◆ **DESCRIPTION OF THE TASK**
Copy nothing but the lines below running from the line containing "#### 4.2.3 Tác dụng phụ và lưu ý" through the line containing "Muira puama có rất", both end lines included.

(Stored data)
────────────────────────────────────────

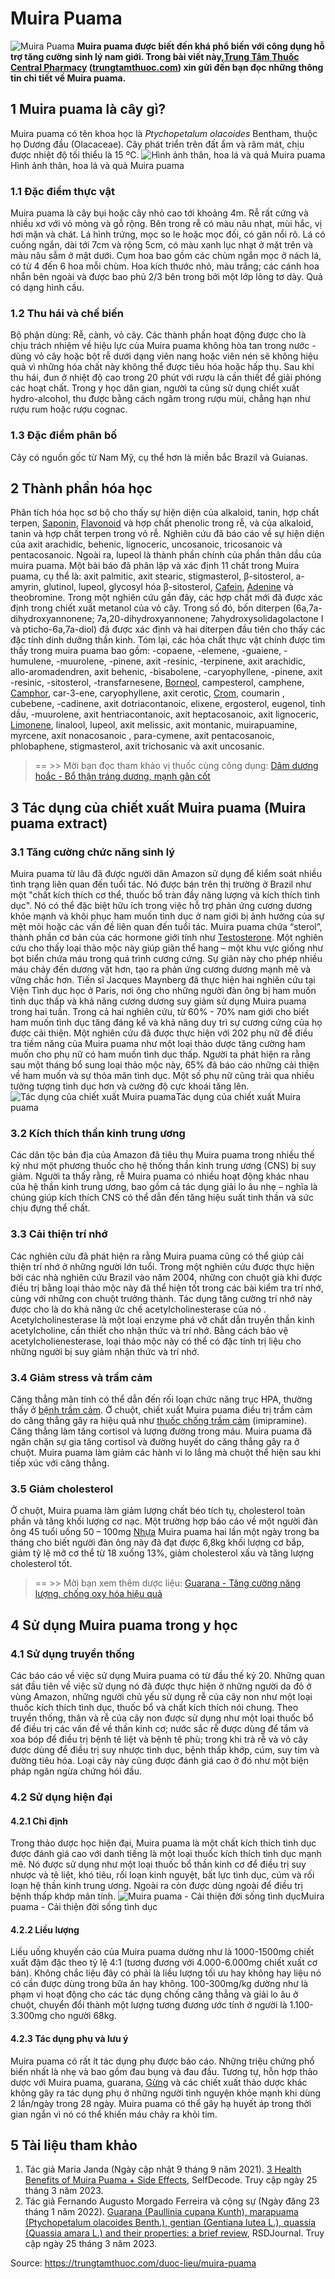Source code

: # Muira Puama

![Muira Puama](https://trungtamthuoc.com/images/others/muira-puama-1-2436.jpg)
**Muira puama được biết đến khá phổ biến với công dụng hỗ trợ tăng cường sinh lý nam giới. Trong bài viết này,[Trung Tâm Thuốc Central Pharmacy](https://trungtamthuoc.com/ "Trung Tâm Thuốc Central Pharmacy") ([trungtamthuoc.com](https://trungtamthuoc.com/ "trungtamthuoc.com")) xin gửi đến bạn đọc những thông tin chi tiết về Muira puama.**
##  1 Muira puama là cây gì?
Muira puama có tên khoa học là _Ptychopetalum olacoides_ Bentham, thuộc họ Dương đầu (Olacaceae). Cây phát triển trên đất ẩm và râm mát, chịu được nhiệt độ tối thiểu là 15 ºC.
![Hình ảnh thân, hoa lá và quả Muira puama](https://trungtamthuoc.com/images/item/muira-puama-2.jpg)Hình ảnh thân, hoa lá và quả Muira puama
### 1.1 Đặc điểm thực vật
Muira puama là cây bụi hoặc cây nhỏ cao tới khoảng 4m. Rễ rất cứng và nhiều xơ với vỏ mỏng và gỗ rộng. Bên trong rễ có màu nâu nhạt, mùi hắc, vị hơi mặn và chát. Lá hình trứng, mọc so le hoặc mọc đối, có gân nổi rõ. Lá có cuống ngắn, dài tới 7cm và rộng 5cm, có màu xanh lục nhạt ở mặt trên và màu nâu sẫm ở mặt dưới. 
Cụm hoa bao gồm các chùm ngắn mọc ở nách lá, có từ 4 đến 6 hoa mỗi chùm. Hoa kích thước nhỏ, màu trắng; các cánh hoa nhẵn bên ngoài và được bao phủ 2/3 bên trong bởi một lớp lông tơ dày. Quả có dạng hình cầu.
### 1.2 Thu hái và chế biến
Bộ phận dùng: Rễ, cành, vỏ cây.
Các thành phần hoạt động được cho là chịu trách nhiệm về hiệu lực của Muira puama không hòa tan trong nước - dùng vỏ cây hoặc bột rễ dưới dạng viên nang hoặc viên nén sẽ không hiệu quả vì những hóa chất này không thể được tiêu hóa hoặc hấp thụ. Sau khi thu hái, đun ở nhiệt độ cao trong 20 phút với rượu là cần thiết để giải phóng các hoạt chất. Trong y học dân gian, người ta cũng sử dụng chiết xuất hydro-alcohol, thu được bằng cách ngâm trong rượu mùi, chẳng hạn như rượu rum hoặc rượu cognac.
### 1.3 Đặc điểm phân bố
Cây có nguồn gốc từ Nam Mỹ, cụ thể hơn là miền bắc Brazil và Guianas.
##  2 Thành phần hóa học
Phân tích hóa học sơ bộ cho thấy sự hiện diện của alkaloid, tanin, hợp chất terpen, [Saponin](https://trungtamthuoc.com/hoat-chat/saponin "Saponin"), [Flavonoid](https://trungtamthuoc.com/hoat-chat/flavonoid "Flavonoid") và hợp chất phenolic trong rễ, và của alkaloid, tanin và hợp chất terpen trong vỏ rễ.
Nghiên cứu đã báo cáo về sự hiện diện của axit arachidic, behenic, lignoceric, uncosanoic, tricosanoic và pentacosanoic. Ngoài ra, lupeol là thành phần chính của phần thân dầu của muira puama.
Một bài báo đã phân lập và xác định 11 chất trong Muira puama, cụ thể là: axit palmitic, axit stearic, stigmasterol, β-sitosterol, a-amyrin, glutinol, lupeol, glycosyl hóa β-sitosterol, [Cafein](https://trungtamthuoc.com/hoat-chat/cafein "Cafein"), [Adenine](https://trungtamthuoc.com/hoat-chat/adenine "Adenine") và theobromine.
Trong một nghiên cứu gần đây, các hợp chất mới đã được xác định trong chiết xuất metanol của vỏ cây. Trong số đó, bốn diterpen (6a,7a-dihydroxyannonene; 7a,20-dihydroxyannonene; 7ahydroxysolidagolactone I và pticho-6a,7a-diol) đã được xác định và hai diterpen đầu tiên cho thấy các đặc tính dinh dưỡng thần kinh.
Tóm lại, các hóa chất thực vật chính được tìm thấy trong muira puama bao gồm: -copaene, -elemene, -guaiene, -humulene, -muurolene, -pinene, axit -resinic, -terpinene, axit arachidic, allo-aromadendren, axit behenic, -bisabolene, -caryophyllene, -pinene, axit -resinic, -sitosterol, -transfarnesene, [Borneol](https://trungtamthuoc.com/hoat-chat/borneol "Borneol"), campesterol, camphene, [Camphor](https://trungtamthuoc.com/hoat-chat/camphor "Camphor"), car-3-ene, caryophyllene, axit cerotic, [Crom](https://trungtamthuoc.com/hoat-chat/crom "Crom"), coumarin , cubebene, -cadinene, axit dotriacontanoic, elixene, ergosterol, eugenol, tinh dầu, -muurolene, axit hentriacontanoic, axit heptacosanoic, axit lignoceric, [Limonene](https://trungtamthuoc.com/hoat-chat/limonene "Limonene"), linalool, lupeol, axit melissic, axit montanic, muirapuamine, myrcene, axit nonacosanoic , para-cymene, axit pentacosanoic, phlobaphene, stigmasterol, axit trichosanic và axit uncosanic.
> == >> Mời bạn đọc tham khảo vị thuốc cùng công dụng: [Dâm dương hoắc - Bổ thận tráng dương, mạnh gân cốt](https://trungtamthuoc.com/duoc-lieu/dam-duong-hoac-53)
##  3 Tác dụng của chiết xuất Muira puama (Muira puama extract)
### 3.1 Tăng cường chức năng sinh lý
Muira puama từ lâu đã được người dân Amazon sử dụng để kiểm soát nhiều tình trạng liên quan đến tuổi tác. Nó được bán trên thị trường ở Brazil như một "chất kích thích cơ thể, thuốc bổ tràn đầy năng lượng và kích thích tình dục". Nó có thể đặc biệt hữu ích trong việc hỗ trợ phản ứng cương dương khỏe mạnh và khôi phục ham muốn tình dục ở nam giới bị ảnh hưởng của sự mệt mỏi hoặc các vấn đề liên quan đến tuổi tác.
Muira puama chứa “sterol”, thành phần cơ bản của các hormone giới tính như [Testosterone](https://trungtamthuoc.com/hoat-chat/testosterone "Testosterone"). Một nghiên cứu cho thấy loại thảo mộc này giúp giãn thể hang – một khu vực giống như bọt biển chứa máu trong quá trình cương cứng. Sự giãn này cho phép nhiều máu chảy đến dương vật hơn, tạo ra phản ứng cương dương mạnh mẽ và vững chắc hơn. Tiến sĩ Jacques Maynberg đã thực hiện hai nghiên cứu tại Viện Tình dục học ở Paris, nơi ông cho những người đàn ông bị ham muốn tình dục thấp và khả năng cương dương suy giảm sử dụng Muira puama trong hai tuần. Trong cả hai nghiên cứu, từ 60% - 70% nam giới cho biết ham muốn tình dục tăng đáng kể và khả năng duy trì sự cương cứng của họ được cải thiện.
Một nghiên cứu đã được thực hiện với 202 phụ nữ để điều tra tiềm năng của Muira puama như một loại thảo dược tăng cường ham muốn cho phụ nữ có ham muốn tình dục thấp. Người ta phát hiện ra rằng sau một tháng bổ sung loại thảo mộc này, 65% đã báo cáo những cải thiện về ham muốn và sự thỏa mãn tình dục. Một số phụ nữ cũng trải qua nhiều tưởng tượng tình dục hơn và cường độ cực khoái tăng lên.
![Tác dụng của chiết xuất Muira puama](https://trungtamthuoc.com/images/item/muira-puama-4.jpg)Tác dụng của chiết xuất Muira puama
### 3.2 Kích thích thần kinh trung ương
Các dân tộc bản địa của Amazon đã tiêu thụ Muira puama trong nhiều thế kỷ như một phương thuốc cho hệ thống thần kinh trung ương (CNS) bị suy giảm. Người ta thấy rằng, rễ Muira puama có nhiều hoạt động khác nhau của hệ thần kinh trung ương, bao gồm cả tác dụng giải lo âu nhẹ – nghĩa là chúng giúp kích thích CNS có thể dẫn đến tăng hiệu suất tinh thần và sức chịu đựng thể chất.
### 3.3 Cải thiện trí nhớ
Các nghiên cứu đã phát hiện ra rằng Muira puama cũng có thể giúp cải thiện trí nhớ ở những người lớn tuổi. Trong một nghiên cứu được thực hiện bởi các nhà nghiên cứu Brazil vào năm 2004, những con chuột già khi được điều trị bằng loại thảo mộc này đã thể hiện tốt trong các bài kiểm tra trí nhớ, cùng với những con chuột trưởng thành. Tác dụng tăng cường trí nhớ này được cho là do khả năng ức chế acetylcholinesterase của nó . Acetylcholinesterase là một loại enzyme phá vỡ chất dẫn truyền thần kinh acetylcholine, cần thiết cho nhận thức và trí nhớ. Bằng cách bảo vệ acetylcholienesterase, loại thảo mộc này có thể có đặc tính trị liệu cho những người bị suy giảm nhận thức và trí nhớ. 
### 3.4 Giảm stress và trầm cảm
Căng thẳng mãn tính có thể dẫn đến rối loạn chức năng trục HPA, thường thấy ở [bệnh trầm cảm](https://trungtamthuoc.com/bai-viet/gioi-thieu-ve-thuoc-chong-tram-cam "bệnh trầm cảm"). Ở chuột, chiết xuất Muira puama điều trị trầm cảm do căng thẳng gây ra hiệu quả như [thuốc chống trầm cảm](https://trungtamthuoc.com/bai-viet/duoc-ly-ve-thuoc-chong-tram-cam-va-cac-nhom-thuoc-cu-the "thuốc chống trầm cảm") (imipramine).
Căng thẳng làm tăng cortisol và lượng đường trong máu. Muira puama đã ngăn chặn sự gia tăng cortisol và đường huyết do căng thẳng gây ra ở chuột. Muira puama làm giảm các hành vi lo lắng mà chuột thể hiện sau khi tiếp xúc với căng thẳng.
### 3.5 Giảm cholesterol
Ở chuột, Muira puama làm giảm lượng chất béo tích tụ, cholesterol toàn phần và tăng khối lượng cơ nạc. Một trường hợp báo cáo về một người đàn ông 45 tuổi uống 50 – 100mg [Nhựa](https://trungtamthuoc.com/hoat-chat/nhua "Nhựa") Muira puama hai lần một ngày trong ba tháng cho biết người đàn ông này đã đạt được 6,8kg khối lượng cơ bắp, giảm tỷ lệ mỡ cơ thể từ 18 xuống 13%, giảm cholesterol xấu và tăng lượng cholesterol tốt.
> == >> Mời bạn xem thêm dược liệu: [Guarana - Tăng cường năng lượng, chống oxy hóa hiệu quả](https://trungtamthuoc.com/duoc-lieu/guarana)
##  4 Sử dụng Muira puama trong y học
### 4.1 Sử dụng truyền thống
Các báo cáo về việc sử dụng Muira puama có từ đầu thế kỷ 20. Những quan sát đầu tiên về việc sử dụng nó đã được thực hiện ở những người da đỏ ở vùng Amazon, những người chủ yếu sử dụng rễ của cây non như một loại thuốc kích thích tình dục, thuốc bổ và chất kích thích nói chung.
Theo truyền thống, thân và rễ của cây non được sử dụng như một loại thuốc bổ để điều trị các vấn đề về thần kinh cơ; nước sắc rễ được dùng để tắm và xoa bóp để điều trị bệnh tê liệt và bệnh tê phù; trong khi trà rễ và vỏ cây được dùng để điều trị suy nhược tình dục, bệnh thấp khớp, cúm, suy tim và đường tiêu hóa. Loại cây này cũng được đánh giá cao ở đó như một biện pháp ngăn ngừa chứng hói đầu.
### 4.2 Sử dụng hiện đại
#### 4.2.1 Chỉ định
Trong thảo dược học hiện đại, Muira puama là một chất kích thích tình dục được đánh giá cao với danh tiếng là một loại thuốc kích thích tình dục mạnh mẽ. Nó được sử dụng như một loại thuốc bổ thần kinh cơ để điều trị suy nhược và tê liệt, khó tiêu, rối loạn kinh nguyệt, bất lực tình dục, cúm và rối loạn hệ thần kinh trung ương. Ngoài ra còn được dùng ngoài để điều trị bệnh thấp khớp mãn tính.
![Muira puama - Cải thiện đời sống tình dục](https://trungtamthuoc.com/images/item/muira-puama-3.jpg)Muira puama - Cải thiện đời sống tình dục
#### 4.2.2 Liều lượng
Liều uống khuyến cáo của Muira puama dường như là 1000-1500mg chiết xuất đậm đặc theo tỷ lệ 4:1 (tương đương với 4.000-6.000mg chiết xuất cơ bản). Không chắc liệu đây có phải là liều lượng tối ưu hay không hay liệu nó có cần được dùng trong bữa ăn hay không.
100-300mg/kg dường như là phạm vi hoạt động cho các tác dụng chống căng thẳng và giải lo âu ở chuột, chuyển đổi thành một lượng tương đương ước tính ở người là 1.100-3.300mg cho người 68kg.
#### 4.2.3 Tác dụng phụ và lưu ý
Muira puama có rất ít tác dụng phụ được báo cáo. Những triệu chứng phổ biến nhất là nhẹ và bao gồm đau bụng và đau đầu.
Tương tự, hỗn hợp thảo dược với Muira puama, guarana, [Gừng](https://trungtamthuoc.com/hoat-chat/gung "Gừng") và các chiết xuất thảo dược khác không gây ra tác dụng phụ ở những người tình nguyện khỏe mạnh khi dùng 2 lần/ngày trong 28 ngày.
Muira puama có thể gây hạ huyết áp trong thời gian ngắn vì nó có thể khiến máu chảy ra khỏi tim.
##  5 Tài liệu tham khảo
1. Tác giả Maria Janda (Ngày cập nhật 9 tháng 9 năm 2021). [3 Health Benefits of Muira Puama + Side Effects](https://supplements.selfdecode.com/blog/muira-puama-benefits/), SelfDecode. Truy cập ngày 25 tháng 3 năm 2023. 
2. Tác giả Fernando Augusto Morgado Ferreira và cộng sự (Ngày đăng 23 tháng 1 năm 2022). [Guarana (Paullinia cupana Kunth), marapuama (Ptychopetalum olacoides Benth.), gentian (Gentiana lutea L.), quassia (Quassia amara L.) and their properties: a brief review](https://rsdjournal.org/index.php/rsd/article/view/24592), RSDJournal. Truy cập ngày 25 tháng 3 năm 2023. 


Source: https://trungtamthuoc.com/duoc-lieu/muira-puama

────────────────────────────────────────

◆ **EXPECTED ANSWER**
#### 4.2.3 Tác dụng phụ và lưu ý
Muira puama có rất ít tác dụng phụ được báo cáo. Những triệu chứng phổ biến nhất là nhẹ và bao gồm đau bụng và đau đầu.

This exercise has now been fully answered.